Так говорит Жуковский. Жуковский, всю жизнь стремившийся к миру и гармонии, в себе носивший и тишину и благозвучие, на старости лет как будто нашедший пристанище верное — вот именно уж как будто. Разбить голову о стену! Нет, не дано ему отдыха и в поздние годы. В юности все стремился к счастию сердца. Оно удалялось, неизменно воспитывало в покорности Промыслу, в жизни «без счастия». Теперь как бы достиг он чего — то, основал, укрепил дом, семью, а внутри дома этого и семьи новая беда — для него же новое упражнение в преодолении бедствий.
Еще до рождения сына, в менее тяжкую, но уже предгрозовую полосу писал он императрице в Петербург: «Верить, верить, верить!» Будто подбадривал себя, ожидая худшего.

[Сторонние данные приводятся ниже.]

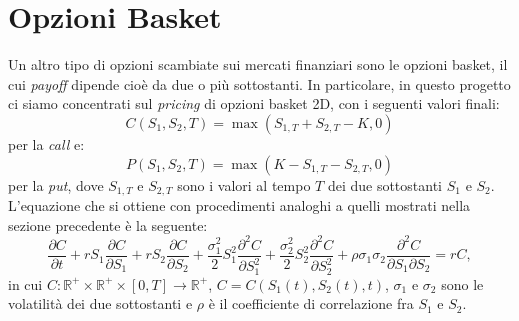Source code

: \documentclass[a4paper,10pt]{report}
\newcommand{\der}[2]{\frac{\partial #1}{\partial #2}}
\newcommand{\dder}[2]{\frac{\partial^2 #1}{\partial #2^2}}
\newcommand{\dmix}[3]{\frac{\partial^2 #1}{\partial #2 \partial #3}}
\theoremstyle{plain}
\theoremstyle{definition}
\theoremstyle{remark}
\begin{document}
\section{Opzioni Basket}
Un altro tipo di opzioni scambiate sui mercati finanziari sono le opzioni basket, il cui \emph{payoff} dipende cio\`e da due o pi\`u sottostanti. In particolare, in questo progetto ci siamo concentrati sul \emph{pricing} di opzioni basket 2D, con i seguenti valori finali: $$C(S_1, S_2, T)=\max(S_{1,T}+S_{2,T}-K,0)$$ per la \emph{call} e: $$P(S_1, S_2, T)=\max(K-S_{1,T}-S_{2,T},0)$$ per la \emph{put}, dove $S_{1,T}$ e $S_{2,T}$ sono i valori al tempo $T$ dei due sottostanti $S_1$ e $S_2$.\\L'equazione che si ottiene con procedimenti analoghi a quelli mostrati nella sezione precedente \`e la seguente:
\begin{equation}
\der{C}{t}+rS_1\der{C}{S_1}+rS_2\der{C}{S_2}+\frac{\sigma^2_1}{2}S_1^2\dder{C}{S_1}+\frac{\sigma^2_2}{2}S_2^2\dder{C}{S_2}+\rho\sigma_1\sigma_2\dmix{C}{S_1}{S_2}=rC,
\label{pde2d}
\end{equation}
in cui $C:\mathbb{R}^+\times\mathbb{R}^+\times[0,T]\rightarrow\mathbb{R}^+$, $C=C(S_1(t), S_2(t),t)$, $\sigma_1$ e $\sigma_2$ sono le volatilit\`a dei due sottostanti e $\rho$ \`e il coefficiente di correlazione fra $S_1$ e $S_2$.
\end{document}
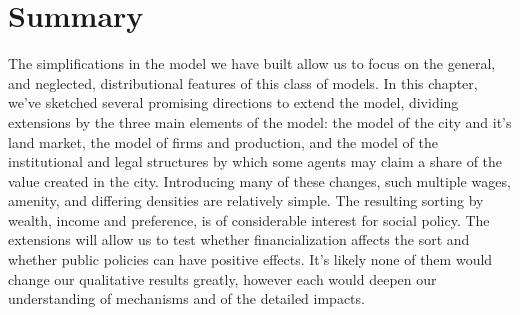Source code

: 


\section{Summary}
The simplifications in the model we have built
allow us to focus on the general, and neglected, distributional features of this class of models. In this chapter, we've sketched several promising directions to extend the model, 
dividing extensions by the three main elements of the model: the model of the city and it's land market, the model of firms and production, and the model of the institutional and legal structures by which some agents may claim a share of the value created in the city. %
Introducing many of these changes, such multiple wages, amenity, and differing densities are relatively simple. The resulting sorting by wealth, income and preference, is of considerable interest for social policy. The extensions will allow us to test whether financialization affects the sort and whether public policies can have positive effects. It's likely none of them would change our qualitative results greatly, however each would deepen our understanding of mechanisms and of the detailed impacts.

Теперь, когда трудности развернулись, пишет Екатерине Афанасьевне в Россию: «Я убежден, совершенно убежден, что главное сокровище души заключается в страдании» — в свое время Екатерина Афанасьевна дала ему возможность изучить страдание вполне. Сейчас она доживает дни в прежних родных местах. Он продолжает: «…Но это одно убеждение ума — не чувство сердца, не смирение, не молитва. А что без них все наши установления? Мы властны только не роптать, и от этой беды еще Бог меня избавил!» Хорошо, значит, то, что хоть смиренно переносит. А уж что переносит, это самоочевидно.
Тут — то, в разгаре болезни, мучаясь и тоскуя, Елизавета Алексеевна вдруг решила перейти в католичество (она была лютеранка). Несомненно, это намерение родилось из страданий. Казалось ей, что она погибает, вот, может, спасение придет от католицизма?
Можно себе представить, насколько Жуковскому тягостно было и это. Он проявил упорство, сопротивлялся. Рейтерн поддерживал его. Совокупные ль их усилия или самый ход желания ее (болезненно возгорелось, недолгим и оказалось) — но Елизавета Алексеевна в католичество не перешла.